Tuesday, March 30, 2021

Resisting a secular land grab

Cover of The Florida Catholic Heritage Trail online document
I'm stepping back a few decades earlier than usual in this post. That's so I can share information about how Florida property was stolen from the Catholic church. 

We hear a lot about how land was taken from other groups during the formative years of our country. I'm going to guess you've never heard about this particular land grab. 

The time period in focus in this post is the early 1820s. That's when Florida was removed from Spanish control and put under the umbrella of the United States. Florida wasn't yet a state. It became a U.S. territory in 1821. 

Rather than listen to me, read the direct explanation from The Florida Catholic Heritage Trail. The detailed Trail document from the Florida Catholic Conference was published in 2005. It was edited by now-deceased author and scholar Michael Gannon. Here's what the document says about the seizure:

"With the change of flags in East Florida in 1821, the parish of St. Augustine suffered substantial loss. Claiming that they were the property of Spain, not of the church, U.S. federal officials seized the church building, burial ground, episcopal residence (statehouse in British times), the former Franciscan convent, and Nombre de Dios."

Nice, huh? I'm sure church authorities differed about that perception of ownership. The U.S. government didn't care. Its agents saw a chance to grab prime real estate and thwart a "foreign" religion. 

The bishop in Charleston at the time, Bishop John England, managed to wrestle the church and cemetery out of U.S. hands. Or, as the Trail document says, he "secured their return" to the church in 1823. This wasn't just any old church building. It was the church we know today as the Cathedral Basilica of St. Augustine, the first and oldest Catholic parish in the United States.

The bishop had to be content with the return of those two properties. The episcopal residence building and land were given to Protestants. The Episcopal Church built Trinity Church on the site in 1831.

The St. Francis Barracks - the convent where friars once prayed - was no longer a sacred space even in 1821. So I concede the site appeared rather secular to incoming U.S. authorities.
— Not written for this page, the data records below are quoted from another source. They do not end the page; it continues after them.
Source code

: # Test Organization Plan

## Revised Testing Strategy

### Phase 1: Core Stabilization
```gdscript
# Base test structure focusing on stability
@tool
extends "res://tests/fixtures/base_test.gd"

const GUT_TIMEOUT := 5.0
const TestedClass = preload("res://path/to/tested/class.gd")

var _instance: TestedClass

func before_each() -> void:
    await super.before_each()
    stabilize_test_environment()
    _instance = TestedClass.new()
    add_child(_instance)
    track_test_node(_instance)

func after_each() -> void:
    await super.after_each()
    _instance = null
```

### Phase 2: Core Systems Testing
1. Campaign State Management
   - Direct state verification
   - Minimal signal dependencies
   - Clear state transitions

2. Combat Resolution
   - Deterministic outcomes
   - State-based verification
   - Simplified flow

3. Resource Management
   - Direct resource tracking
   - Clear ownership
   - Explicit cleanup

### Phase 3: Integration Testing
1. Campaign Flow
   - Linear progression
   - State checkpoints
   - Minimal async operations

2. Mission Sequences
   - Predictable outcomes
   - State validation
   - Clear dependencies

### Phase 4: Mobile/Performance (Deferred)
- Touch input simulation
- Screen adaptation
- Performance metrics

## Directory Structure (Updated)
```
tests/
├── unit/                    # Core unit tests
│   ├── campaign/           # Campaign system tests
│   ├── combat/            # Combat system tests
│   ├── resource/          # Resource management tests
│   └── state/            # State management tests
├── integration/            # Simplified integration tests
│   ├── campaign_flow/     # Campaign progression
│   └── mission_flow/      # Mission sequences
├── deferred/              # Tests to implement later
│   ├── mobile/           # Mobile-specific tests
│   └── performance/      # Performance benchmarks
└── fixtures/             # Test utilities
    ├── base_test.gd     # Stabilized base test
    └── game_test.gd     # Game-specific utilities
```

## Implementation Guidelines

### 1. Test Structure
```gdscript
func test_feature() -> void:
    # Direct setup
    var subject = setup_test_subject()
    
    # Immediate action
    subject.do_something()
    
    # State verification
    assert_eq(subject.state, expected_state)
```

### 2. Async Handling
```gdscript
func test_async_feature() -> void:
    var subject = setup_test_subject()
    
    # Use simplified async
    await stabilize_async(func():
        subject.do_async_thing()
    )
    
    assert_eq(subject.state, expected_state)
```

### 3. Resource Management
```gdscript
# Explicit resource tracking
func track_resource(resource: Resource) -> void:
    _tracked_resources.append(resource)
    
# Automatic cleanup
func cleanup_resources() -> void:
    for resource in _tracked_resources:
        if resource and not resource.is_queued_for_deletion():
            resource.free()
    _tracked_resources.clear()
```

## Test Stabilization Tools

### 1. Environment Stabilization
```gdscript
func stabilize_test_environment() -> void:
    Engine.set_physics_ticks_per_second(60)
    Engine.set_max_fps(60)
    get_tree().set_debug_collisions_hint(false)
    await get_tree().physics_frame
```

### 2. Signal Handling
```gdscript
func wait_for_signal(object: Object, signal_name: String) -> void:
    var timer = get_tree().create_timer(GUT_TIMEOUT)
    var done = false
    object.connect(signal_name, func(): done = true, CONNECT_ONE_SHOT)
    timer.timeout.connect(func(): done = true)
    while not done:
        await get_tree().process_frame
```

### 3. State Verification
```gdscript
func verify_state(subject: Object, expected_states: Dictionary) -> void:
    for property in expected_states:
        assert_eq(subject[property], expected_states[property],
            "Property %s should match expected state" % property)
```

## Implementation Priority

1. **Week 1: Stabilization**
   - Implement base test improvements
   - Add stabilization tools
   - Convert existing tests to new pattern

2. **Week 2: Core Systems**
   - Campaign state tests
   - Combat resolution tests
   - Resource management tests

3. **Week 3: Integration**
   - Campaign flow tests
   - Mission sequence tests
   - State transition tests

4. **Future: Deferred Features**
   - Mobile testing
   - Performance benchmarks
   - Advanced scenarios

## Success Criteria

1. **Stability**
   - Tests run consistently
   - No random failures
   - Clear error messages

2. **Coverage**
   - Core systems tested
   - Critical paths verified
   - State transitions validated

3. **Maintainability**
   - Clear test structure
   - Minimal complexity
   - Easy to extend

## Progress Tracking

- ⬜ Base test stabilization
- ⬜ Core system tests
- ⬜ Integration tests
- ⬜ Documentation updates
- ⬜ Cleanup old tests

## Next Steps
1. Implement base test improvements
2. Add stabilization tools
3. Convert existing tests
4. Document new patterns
The Franciscan friars had left during the 20-year British occupation of Florida in the late 1700s. The British confiscated and converted the barracks to military quarters. Spain continued the usage. The U.S. followed suit. The property went on to house Confederate and then Union troops. By then, Florida was a state and embroiled in the Civil War. The renovated property may be familiar to you today as headquarters of the Florida National Guard

As for the important and historic Mission Nombre de Dios, at least some of the site found its way back into the fold of the church. But I don't know how big the original site was, how much was returned, or when. All I know is that the beautiful waterfront mission is definitely part of the Diocese of St. Augustine.

For Catholics, the mission site is sacred ground. The first Catholic Mass in the United States was celebrated there. The first Marian shrine in the United States was founded there. In 2019, the U.S. Catholic bishops elevated The Shrine of Our Lady of La Leche (at the mission site) to the status of a national shrine.

The secular authorities tried, but they couldn't wipe out the faith's presence or influence. Millions visit the Cathedral and Mission Nombre de Dios every year. The faithful go to pray, others visit for historic or cultural reasons. God's presence is palpable to me at both places. May others also feel his peace. 

Wednesday, February 24, 2021

Catholic fundraisers part of frontier life

Photo showing aerial view of Palatka in 1800s
Palatka in earlier days. Photo credit:
Palatka Railroad Preservation Society
Church and parochial school fundraisers are and were a staple of Catholic life. In Florida, that was as true a century ago as it is today.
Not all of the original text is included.